[Entries taken from a collection]
────────────────────

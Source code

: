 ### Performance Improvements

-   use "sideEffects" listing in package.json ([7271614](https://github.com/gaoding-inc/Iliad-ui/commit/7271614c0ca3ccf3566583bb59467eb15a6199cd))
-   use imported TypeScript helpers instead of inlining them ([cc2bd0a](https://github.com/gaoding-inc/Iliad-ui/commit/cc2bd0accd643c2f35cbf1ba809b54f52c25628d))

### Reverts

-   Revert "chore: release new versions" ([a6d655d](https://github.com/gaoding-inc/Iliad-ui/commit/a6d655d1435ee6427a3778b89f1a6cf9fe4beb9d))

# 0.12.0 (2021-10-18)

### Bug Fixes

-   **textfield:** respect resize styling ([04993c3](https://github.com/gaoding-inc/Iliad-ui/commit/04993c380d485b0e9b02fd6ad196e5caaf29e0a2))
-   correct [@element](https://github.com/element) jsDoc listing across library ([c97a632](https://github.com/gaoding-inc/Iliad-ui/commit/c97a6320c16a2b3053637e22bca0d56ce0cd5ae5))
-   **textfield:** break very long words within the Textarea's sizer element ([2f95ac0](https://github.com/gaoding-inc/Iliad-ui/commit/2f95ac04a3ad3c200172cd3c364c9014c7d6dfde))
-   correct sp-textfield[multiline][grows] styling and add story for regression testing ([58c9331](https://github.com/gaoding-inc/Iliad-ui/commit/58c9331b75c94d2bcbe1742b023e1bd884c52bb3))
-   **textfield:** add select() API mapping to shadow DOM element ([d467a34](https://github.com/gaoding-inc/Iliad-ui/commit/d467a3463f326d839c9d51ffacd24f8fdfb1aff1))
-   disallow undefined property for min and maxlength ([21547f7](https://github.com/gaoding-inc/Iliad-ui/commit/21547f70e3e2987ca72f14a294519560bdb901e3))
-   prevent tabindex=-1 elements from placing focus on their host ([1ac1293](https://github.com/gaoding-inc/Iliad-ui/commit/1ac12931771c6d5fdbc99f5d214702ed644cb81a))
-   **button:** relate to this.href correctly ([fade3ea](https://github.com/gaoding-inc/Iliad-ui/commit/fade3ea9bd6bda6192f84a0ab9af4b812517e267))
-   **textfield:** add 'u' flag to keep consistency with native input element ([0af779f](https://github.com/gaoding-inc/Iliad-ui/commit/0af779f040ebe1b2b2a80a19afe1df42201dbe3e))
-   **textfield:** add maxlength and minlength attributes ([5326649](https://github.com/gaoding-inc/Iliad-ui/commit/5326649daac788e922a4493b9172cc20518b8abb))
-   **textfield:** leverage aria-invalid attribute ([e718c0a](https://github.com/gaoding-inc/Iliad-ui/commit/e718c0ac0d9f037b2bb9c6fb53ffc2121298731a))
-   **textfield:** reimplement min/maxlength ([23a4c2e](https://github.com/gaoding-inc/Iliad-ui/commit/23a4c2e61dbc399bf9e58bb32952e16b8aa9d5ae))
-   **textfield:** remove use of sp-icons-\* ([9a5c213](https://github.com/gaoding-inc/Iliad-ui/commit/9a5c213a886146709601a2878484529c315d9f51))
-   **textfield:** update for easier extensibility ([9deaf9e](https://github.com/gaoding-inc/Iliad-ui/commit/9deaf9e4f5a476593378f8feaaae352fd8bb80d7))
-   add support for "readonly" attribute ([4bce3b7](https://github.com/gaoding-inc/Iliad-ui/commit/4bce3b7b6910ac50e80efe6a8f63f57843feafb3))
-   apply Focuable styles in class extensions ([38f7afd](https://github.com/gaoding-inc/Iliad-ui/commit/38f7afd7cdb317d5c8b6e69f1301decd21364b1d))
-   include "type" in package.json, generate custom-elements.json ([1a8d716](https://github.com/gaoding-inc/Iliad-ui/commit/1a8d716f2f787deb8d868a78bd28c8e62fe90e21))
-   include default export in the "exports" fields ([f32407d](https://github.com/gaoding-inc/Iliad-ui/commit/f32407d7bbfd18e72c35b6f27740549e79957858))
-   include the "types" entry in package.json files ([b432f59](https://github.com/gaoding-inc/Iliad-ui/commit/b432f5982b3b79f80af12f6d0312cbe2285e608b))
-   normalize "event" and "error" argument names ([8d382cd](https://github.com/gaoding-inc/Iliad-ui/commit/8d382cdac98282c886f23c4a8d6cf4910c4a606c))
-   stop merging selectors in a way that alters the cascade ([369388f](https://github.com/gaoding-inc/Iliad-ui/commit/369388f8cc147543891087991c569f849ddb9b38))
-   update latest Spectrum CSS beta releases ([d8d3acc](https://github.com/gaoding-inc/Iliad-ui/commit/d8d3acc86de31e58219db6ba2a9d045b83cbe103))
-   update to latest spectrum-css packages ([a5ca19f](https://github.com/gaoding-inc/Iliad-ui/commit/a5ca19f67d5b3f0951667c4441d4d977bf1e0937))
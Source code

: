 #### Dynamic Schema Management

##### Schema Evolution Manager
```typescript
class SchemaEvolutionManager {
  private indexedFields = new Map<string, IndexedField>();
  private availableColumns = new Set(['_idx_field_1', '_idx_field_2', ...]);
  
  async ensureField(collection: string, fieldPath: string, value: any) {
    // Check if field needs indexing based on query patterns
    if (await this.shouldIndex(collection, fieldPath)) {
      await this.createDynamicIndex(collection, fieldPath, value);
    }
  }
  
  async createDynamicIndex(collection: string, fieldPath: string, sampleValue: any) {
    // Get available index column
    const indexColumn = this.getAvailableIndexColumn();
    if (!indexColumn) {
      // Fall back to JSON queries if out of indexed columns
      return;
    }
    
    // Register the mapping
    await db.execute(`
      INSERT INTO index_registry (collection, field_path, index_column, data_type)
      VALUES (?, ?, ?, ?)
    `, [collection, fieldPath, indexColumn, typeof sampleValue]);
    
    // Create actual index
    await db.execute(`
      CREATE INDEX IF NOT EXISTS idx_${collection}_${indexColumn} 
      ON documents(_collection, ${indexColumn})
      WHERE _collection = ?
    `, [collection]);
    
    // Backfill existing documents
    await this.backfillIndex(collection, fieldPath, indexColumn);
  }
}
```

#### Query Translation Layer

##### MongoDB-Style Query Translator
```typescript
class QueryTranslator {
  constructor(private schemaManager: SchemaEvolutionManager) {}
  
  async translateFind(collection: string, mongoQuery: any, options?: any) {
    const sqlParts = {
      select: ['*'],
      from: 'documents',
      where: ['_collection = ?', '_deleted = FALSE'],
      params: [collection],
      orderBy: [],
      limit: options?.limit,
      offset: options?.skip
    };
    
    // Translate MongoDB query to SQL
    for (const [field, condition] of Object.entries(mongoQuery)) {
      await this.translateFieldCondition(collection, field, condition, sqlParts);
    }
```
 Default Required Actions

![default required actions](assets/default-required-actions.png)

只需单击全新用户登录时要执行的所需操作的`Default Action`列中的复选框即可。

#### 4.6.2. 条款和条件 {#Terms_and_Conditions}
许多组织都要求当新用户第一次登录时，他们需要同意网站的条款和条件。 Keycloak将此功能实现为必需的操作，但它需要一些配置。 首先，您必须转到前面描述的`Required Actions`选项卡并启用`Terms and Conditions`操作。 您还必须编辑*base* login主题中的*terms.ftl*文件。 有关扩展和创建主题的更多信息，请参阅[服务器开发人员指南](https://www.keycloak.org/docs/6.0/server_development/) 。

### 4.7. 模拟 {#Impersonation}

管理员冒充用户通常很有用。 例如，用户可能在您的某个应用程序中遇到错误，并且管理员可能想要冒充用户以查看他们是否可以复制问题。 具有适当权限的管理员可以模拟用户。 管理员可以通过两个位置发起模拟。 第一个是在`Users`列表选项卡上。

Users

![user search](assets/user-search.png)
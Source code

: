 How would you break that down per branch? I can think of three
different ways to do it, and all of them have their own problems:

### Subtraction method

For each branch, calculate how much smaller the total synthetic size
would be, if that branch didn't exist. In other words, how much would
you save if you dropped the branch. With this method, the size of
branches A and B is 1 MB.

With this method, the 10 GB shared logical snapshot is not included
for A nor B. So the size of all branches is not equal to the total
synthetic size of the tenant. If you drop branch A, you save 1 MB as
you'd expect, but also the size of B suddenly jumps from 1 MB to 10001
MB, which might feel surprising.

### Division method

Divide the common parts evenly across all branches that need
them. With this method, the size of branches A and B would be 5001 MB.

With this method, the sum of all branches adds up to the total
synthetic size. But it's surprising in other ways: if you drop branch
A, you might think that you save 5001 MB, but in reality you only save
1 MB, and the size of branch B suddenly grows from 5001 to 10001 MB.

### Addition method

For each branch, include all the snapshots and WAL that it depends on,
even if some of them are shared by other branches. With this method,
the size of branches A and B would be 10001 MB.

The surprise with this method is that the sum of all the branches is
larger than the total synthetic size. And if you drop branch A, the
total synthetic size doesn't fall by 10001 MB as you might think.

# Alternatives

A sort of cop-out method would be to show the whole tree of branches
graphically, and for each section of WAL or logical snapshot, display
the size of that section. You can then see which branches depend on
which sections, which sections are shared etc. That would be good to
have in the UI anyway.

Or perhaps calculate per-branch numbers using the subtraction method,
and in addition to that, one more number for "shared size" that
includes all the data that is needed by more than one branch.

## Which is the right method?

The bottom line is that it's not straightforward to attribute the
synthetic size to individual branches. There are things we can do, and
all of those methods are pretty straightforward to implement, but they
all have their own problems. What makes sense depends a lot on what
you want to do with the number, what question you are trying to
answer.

────────────────────

● What is needed:
Check each line of the data above for the word "would" and say how many lines have it. Give the number alone.

● Solution for this exercise:
6